Do you not yearn for memories made to last?


One of them writes back:


Although you say we shared that weeping stream,

My dry and tearless sleeves are but a dream;

For still I drift within these currents cold,

While you look back on hardships of old.


And the other writes back:


Who still would dive into this sea of grief,

To harvest from the deep some green relief,

If not to brave the waves for daily bread—

While on the quiet shore you walk instead?


My dearest friend, who has shared my innermost thoughts, with whom I have exchanged messages, and with whom I spoke of every painful, moving, and joyful matter in this world, goes down west to Chikuzen Province.
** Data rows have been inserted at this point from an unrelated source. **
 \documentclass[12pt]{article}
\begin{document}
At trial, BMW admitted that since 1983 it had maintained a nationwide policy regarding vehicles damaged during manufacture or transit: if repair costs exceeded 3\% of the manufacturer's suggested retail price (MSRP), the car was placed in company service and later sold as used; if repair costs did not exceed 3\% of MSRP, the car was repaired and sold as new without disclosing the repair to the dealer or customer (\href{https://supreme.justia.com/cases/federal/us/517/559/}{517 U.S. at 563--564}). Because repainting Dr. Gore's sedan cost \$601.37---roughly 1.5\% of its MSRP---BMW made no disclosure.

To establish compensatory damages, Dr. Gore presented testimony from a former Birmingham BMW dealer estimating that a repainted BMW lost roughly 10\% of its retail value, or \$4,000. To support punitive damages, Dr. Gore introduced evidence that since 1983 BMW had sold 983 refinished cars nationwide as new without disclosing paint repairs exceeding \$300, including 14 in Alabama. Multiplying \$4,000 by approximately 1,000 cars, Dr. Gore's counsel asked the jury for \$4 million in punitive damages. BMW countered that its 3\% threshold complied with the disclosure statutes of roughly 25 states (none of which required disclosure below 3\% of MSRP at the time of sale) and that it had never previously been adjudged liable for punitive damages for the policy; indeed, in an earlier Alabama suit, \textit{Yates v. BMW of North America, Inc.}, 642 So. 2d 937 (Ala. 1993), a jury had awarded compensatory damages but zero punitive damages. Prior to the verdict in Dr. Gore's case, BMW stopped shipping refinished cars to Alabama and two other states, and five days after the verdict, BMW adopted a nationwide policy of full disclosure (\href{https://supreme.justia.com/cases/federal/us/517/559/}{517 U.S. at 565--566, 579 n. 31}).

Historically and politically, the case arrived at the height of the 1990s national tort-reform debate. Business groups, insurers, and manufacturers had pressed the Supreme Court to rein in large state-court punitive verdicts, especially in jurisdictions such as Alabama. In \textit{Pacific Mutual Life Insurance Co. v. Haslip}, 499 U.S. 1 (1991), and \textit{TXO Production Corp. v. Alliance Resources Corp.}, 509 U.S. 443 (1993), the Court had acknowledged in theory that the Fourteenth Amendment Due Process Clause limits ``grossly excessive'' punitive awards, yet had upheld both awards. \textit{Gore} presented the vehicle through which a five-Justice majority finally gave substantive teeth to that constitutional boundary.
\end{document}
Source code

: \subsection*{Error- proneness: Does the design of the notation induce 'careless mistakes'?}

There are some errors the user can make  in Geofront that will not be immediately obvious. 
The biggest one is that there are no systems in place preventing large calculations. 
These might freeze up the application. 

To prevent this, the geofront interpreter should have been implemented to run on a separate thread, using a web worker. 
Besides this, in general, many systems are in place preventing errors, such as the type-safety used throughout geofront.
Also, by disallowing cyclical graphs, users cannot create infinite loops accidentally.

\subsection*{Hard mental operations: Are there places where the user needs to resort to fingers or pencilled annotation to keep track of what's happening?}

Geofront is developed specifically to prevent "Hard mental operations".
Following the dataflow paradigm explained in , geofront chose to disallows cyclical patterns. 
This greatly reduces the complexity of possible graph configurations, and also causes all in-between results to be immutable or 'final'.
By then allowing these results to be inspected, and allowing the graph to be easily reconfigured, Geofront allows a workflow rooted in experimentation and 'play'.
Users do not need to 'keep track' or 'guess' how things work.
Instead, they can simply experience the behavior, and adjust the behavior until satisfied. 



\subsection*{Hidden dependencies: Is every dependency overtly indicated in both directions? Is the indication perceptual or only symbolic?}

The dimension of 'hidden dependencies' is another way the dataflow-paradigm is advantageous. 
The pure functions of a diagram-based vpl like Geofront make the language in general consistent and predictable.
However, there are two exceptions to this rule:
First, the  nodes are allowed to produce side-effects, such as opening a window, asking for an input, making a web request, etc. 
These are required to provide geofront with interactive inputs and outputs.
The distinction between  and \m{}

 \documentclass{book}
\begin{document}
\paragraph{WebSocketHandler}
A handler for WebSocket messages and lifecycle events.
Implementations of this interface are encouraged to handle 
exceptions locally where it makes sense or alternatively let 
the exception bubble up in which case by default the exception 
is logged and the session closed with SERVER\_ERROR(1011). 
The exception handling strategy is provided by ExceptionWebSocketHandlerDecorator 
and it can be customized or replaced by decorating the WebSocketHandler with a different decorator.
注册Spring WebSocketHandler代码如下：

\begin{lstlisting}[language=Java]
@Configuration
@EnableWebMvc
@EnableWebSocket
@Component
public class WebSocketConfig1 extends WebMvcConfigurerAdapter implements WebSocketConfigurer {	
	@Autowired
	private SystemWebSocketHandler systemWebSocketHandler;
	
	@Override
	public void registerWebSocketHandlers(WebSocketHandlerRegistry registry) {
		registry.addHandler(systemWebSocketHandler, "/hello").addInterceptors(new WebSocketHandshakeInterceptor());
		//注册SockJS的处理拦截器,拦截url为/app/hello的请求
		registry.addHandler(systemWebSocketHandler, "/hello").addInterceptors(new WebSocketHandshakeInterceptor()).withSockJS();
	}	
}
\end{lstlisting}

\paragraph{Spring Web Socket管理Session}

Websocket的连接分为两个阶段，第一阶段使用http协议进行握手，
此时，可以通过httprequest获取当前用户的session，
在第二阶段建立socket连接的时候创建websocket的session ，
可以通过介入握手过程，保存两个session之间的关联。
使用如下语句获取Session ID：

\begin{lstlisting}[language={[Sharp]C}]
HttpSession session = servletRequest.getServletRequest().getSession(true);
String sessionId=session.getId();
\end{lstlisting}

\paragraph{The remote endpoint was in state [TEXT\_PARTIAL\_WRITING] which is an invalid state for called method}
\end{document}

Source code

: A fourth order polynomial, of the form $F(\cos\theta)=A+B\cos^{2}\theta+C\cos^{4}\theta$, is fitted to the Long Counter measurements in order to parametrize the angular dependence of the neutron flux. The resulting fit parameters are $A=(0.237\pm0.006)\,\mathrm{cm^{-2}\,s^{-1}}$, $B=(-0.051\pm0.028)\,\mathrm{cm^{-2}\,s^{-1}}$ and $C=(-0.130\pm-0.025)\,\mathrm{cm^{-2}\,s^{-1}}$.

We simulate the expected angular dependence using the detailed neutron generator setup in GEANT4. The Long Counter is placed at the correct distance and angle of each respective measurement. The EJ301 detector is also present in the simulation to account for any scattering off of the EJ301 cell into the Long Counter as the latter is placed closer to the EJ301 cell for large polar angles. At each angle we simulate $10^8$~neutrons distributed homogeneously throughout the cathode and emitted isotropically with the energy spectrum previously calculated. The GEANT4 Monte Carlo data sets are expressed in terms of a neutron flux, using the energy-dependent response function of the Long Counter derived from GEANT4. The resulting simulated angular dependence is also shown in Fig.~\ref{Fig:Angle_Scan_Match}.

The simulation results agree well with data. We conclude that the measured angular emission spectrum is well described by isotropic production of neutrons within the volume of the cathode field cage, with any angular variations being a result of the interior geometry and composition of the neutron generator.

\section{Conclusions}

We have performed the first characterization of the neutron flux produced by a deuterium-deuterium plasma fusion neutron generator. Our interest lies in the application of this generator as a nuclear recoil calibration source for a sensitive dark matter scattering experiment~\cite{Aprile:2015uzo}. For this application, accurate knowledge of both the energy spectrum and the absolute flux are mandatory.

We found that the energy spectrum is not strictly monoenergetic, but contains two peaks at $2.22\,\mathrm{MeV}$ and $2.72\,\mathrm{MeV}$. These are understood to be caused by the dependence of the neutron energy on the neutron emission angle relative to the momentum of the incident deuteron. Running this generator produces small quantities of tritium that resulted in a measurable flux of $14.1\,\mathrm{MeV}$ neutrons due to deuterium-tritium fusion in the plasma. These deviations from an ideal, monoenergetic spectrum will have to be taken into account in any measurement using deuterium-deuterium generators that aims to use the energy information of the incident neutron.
One night, when the moon is exceptionally bright, I recall that we once spent such a night at the Princess’s residence, staying awake to gaze at the moon. Yearning for that night, I lie down to sleep. I meet her in the residence just as we used to do. I awake startled. It is a dream. The moon is then near the western ridge of the mountains. I recall the poem that Ono Komachi (c. 825 – c. 900) once composed:


Was it because I fell asleep thinking of him

That my beloved appeared in my dream?

Had I only known it was a fleeting dream,

I would never have opened my eyes.


I too think, "I wish I had not awakened," and compose this poem in deep sorrow:


Waking alone to face my lonely bed,

A bitter sorrow overwhelms my mind;

To the fading moon that drifts away overhead,

I trust the yearning words I leave behind.